What to work on:
Only the lines from the one containing "execute your cql files with." through the one containing "your naming might" should be printed, exactly as they appear below, with both ends included.

------------------------------------------------------------------------

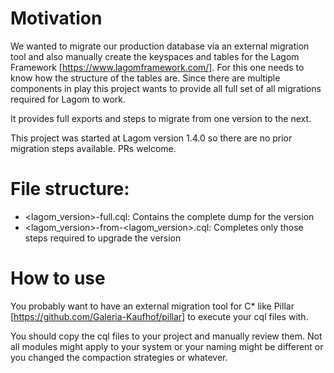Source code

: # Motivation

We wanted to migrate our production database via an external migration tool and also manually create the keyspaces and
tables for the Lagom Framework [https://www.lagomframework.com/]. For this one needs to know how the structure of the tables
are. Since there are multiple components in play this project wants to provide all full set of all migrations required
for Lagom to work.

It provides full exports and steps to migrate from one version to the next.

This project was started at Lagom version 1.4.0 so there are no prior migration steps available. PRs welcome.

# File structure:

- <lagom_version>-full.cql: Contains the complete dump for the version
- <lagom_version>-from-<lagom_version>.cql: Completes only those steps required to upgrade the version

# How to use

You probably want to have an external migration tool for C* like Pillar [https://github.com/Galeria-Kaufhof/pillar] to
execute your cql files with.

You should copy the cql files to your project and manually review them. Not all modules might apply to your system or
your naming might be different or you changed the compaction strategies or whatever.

------------------------------------------------------------------------

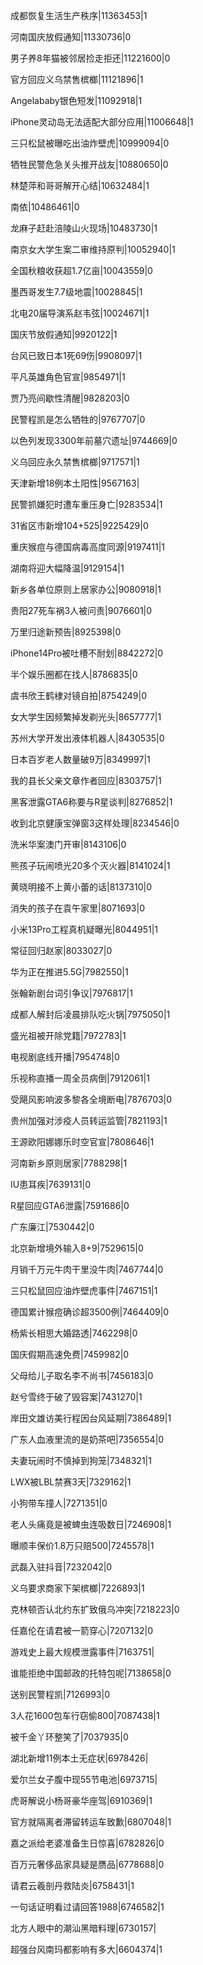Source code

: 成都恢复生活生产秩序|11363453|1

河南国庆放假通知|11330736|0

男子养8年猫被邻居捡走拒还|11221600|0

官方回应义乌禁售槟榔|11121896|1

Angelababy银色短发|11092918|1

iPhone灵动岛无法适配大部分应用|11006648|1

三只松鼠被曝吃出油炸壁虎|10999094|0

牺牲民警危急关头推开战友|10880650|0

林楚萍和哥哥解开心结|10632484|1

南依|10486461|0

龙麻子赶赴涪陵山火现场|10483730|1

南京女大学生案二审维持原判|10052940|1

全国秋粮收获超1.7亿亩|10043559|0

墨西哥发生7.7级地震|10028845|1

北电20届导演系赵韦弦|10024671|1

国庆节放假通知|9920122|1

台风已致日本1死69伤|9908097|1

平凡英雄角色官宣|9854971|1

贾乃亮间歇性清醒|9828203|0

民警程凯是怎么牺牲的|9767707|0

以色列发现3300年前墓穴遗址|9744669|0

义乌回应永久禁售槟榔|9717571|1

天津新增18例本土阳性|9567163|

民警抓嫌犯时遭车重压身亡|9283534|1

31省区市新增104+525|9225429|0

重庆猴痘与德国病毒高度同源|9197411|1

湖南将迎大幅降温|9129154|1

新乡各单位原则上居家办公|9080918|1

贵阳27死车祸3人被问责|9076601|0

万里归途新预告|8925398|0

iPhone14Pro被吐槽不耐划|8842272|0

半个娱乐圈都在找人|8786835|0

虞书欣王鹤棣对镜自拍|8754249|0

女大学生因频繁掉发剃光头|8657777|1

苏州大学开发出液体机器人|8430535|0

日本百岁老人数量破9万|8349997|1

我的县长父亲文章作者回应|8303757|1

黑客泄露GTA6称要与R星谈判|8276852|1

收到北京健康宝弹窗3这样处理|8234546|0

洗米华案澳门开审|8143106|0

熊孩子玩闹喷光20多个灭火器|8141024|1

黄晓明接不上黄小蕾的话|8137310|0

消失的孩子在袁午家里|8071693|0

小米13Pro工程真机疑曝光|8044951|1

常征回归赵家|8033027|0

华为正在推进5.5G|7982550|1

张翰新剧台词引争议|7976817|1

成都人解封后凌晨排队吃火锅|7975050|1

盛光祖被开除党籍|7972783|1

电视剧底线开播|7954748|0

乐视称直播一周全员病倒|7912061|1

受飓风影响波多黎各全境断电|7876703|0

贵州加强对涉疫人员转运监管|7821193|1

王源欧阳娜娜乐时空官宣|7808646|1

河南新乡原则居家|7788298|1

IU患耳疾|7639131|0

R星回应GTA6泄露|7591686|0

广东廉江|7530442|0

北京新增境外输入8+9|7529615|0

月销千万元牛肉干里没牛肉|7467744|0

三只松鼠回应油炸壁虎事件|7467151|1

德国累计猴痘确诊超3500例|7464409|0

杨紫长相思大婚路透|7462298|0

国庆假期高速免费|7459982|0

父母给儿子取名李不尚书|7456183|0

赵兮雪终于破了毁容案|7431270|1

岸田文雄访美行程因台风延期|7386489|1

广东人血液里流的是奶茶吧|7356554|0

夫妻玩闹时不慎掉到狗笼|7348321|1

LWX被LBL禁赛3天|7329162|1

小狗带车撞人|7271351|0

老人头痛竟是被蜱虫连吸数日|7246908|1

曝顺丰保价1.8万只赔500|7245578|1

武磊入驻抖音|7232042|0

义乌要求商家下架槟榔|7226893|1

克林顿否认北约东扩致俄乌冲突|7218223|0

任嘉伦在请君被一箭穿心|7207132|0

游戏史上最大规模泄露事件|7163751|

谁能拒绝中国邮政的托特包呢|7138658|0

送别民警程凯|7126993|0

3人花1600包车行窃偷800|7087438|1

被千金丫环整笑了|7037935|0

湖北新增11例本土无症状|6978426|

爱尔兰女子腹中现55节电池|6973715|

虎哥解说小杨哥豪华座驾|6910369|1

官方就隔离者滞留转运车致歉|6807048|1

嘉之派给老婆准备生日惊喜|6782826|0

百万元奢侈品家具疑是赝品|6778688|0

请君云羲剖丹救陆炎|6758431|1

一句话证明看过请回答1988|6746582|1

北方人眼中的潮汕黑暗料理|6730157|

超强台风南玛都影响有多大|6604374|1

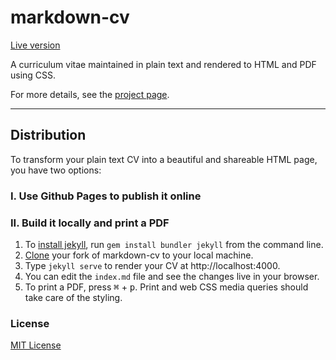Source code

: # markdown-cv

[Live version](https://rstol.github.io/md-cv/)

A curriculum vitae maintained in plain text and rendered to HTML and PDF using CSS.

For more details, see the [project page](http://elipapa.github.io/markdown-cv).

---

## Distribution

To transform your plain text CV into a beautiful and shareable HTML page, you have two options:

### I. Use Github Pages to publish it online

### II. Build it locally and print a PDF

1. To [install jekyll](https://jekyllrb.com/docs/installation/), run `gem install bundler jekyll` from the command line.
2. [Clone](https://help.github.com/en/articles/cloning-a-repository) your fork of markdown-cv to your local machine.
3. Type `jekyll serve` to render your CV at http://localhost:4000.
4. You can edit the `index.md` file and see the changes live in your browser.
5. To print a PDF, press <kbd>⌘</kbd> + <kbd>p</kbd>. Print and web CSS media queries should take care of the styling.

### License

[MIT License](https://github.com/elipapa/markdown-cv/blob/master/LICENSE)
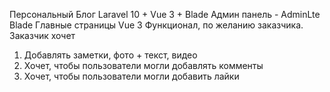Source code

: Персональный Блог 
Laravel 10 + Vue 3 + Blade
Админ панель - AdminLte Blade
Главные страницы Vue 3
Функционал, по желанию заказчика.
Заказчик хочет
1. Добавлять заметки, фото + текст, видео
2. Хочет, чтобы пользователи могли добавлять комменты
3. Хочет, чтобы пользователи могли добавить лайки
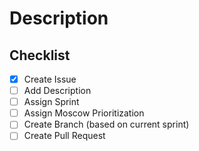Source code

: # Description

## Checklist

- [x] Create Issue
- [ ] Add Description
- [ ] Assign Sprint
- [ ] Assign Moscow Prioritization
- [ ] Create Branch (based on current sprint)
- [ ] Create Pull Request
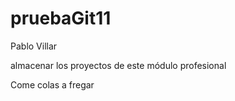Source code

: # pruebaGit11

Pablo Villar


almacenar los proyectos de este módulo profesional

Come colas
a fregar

------------------------------------------------------------------------

Exercise output:
execute your cql files with.

You should copy the cql files to your project and manually review them. Not all modules might apply to your system or
your naming might be different or you changed the compaction strategies or whatever.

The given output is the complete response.